Sal treatment increased the levels of p-eIF2α in the cultured hippocampal slices exposed to IFN-γ. A: Western blot analysis showed that IFN-γ slightly elevated the levels of p-eIF2α and ATF4 in cultured hippocampal slices and that sal treatment further increased the levels of p-eIF2α and ATF4. B: Densitometry analysis of Western blot results showed that 100 U/ml of IFN-γ treatment increased the levels of p-eIF2α and ATF4 in cultured hippocampal slices compared to untreated slices or sal-treated slices (*P < 0.05), and that 40 μmol/L sal combined with 100 U/ml of IFN-γ treatment further elevated the levels of p-eIF2α and ATF4 in cultured hippocampal slices compared to 100 U/ml of IFN-γ-treated slices (*P < 0.05).
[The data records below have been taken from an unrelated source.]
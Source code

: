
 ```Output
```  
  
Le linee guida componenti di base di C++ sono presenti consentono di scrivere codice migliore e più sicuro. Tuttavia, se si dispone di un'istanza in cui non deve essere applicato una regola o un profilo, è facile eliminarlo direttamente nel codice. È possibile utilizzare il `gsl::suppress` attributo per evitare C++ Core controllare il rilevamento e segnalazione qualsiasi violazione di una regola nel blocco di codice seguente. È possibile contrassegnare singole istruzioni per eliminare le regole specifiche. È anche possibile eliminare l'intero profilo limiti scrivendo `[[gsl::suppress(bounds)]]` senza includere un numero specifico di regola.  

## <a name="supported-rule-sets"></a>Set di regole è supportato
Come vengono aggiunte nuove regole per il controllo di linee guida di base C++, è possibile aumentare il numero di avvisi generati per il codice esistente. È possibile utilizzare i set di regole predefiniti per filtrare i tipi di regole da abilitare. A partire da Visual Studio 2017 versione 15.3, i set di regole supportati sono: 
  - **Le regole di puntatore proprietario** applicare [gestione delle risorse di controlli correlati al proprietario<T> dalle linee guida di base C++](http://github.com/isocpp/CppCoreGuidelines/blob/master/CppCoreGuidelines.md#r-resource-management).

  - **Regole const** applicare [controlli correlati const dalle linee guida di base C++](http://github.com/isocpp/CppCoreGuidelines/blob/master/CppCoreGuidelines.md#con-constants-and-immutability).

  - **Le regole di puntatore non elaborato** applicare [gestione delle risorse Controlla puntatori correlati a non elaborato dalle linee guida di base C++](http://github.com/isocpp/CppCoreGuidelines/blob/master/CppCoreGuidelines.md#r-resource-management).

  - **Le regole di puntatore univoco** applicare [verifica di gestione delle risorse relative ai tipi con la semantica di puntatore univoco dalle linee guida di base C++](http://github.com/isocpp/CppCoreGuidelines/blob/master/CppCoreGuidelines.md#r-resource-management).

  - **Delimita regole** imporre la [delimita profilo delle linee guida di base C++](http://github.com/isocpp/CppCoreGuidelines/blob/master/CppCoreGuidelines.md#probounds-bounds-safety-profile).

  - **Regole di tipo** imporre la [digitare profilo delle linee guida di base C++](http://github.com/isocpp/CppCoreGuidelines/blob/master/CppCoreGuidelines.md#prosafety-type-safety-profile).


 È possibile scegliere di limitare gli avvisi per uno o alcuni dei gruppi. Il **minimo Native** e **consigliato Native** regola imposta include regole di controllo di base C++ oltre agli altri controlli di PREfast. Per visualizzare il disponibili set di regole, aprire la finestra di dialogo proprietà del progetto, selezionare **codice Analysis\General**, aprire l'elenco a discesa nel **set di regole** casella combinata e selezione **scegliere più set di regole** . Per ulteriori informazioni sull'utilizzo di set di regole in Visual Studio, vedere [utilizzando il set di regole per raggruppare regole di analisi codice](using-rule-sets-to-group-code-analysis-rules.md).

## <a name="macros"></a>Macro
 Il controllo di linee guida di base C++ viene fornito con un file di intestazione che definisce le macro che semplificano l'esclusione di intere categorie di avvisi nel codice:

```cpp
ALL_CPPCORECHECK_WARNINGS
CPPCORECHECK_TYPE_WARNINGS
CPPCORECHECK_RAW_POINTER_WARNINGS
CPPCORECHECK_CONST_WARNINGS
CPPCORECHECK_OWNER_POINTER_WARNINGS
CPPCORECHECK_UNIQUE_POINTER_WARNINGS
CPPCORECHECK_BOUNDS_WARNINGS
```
The relative protein levels are relative to actin. The experiments have been repeated three times, error bars represent SD. C: Western blot analysis revealed that IFN-γ dramatically reduced the levels of MBP in cultured hippocampal slices and that sal treatment ameliorated the reduction. D: Densitometry analysis of Western blot results showed that 100 U/ml of IFN-γ significantly reduced the levels of MBP in cultured hippocampal slices (*P < 0.05) and that 40 μmol/L sal treatment significantly ameliorated the reduction (*P < 0.05). The relative protein levels are relative to actin. The experiments have been repeated three times, error bars represent SD.

Figure 6

Sal treatment decreased hypomyelination and oligodendrocyte loss elicited by IFN-γ. A–D: MBP immunostaining revealed that 100 U/ml of IFN-γ markedly inhibited myelination in cultured hippocampal slices and that 40 μmol/L sal treatment reduced the inhibition (A: untreated; B: sal control; C: IFN-γ; D: IFN-γ + sal). N = 3 cultured slices. E–I: Rip immunostaining showed that oligodendrocytes in cultured hippocampal slices exposed to IFN-γ were significantly reduced compared to the untreated slices (I: *P < 0.05) and that 40 μmol/L sal treatment significantly attenuated the severity of oligodendrocyte loss (I: *P < 0.05) (E: untreated; F: sal control; G: IFN-γ; H: IFN-γ + sal). N = 3 cultured slices, error bars represent SD. Scale bars: 150 μm (D); 25 μm (H).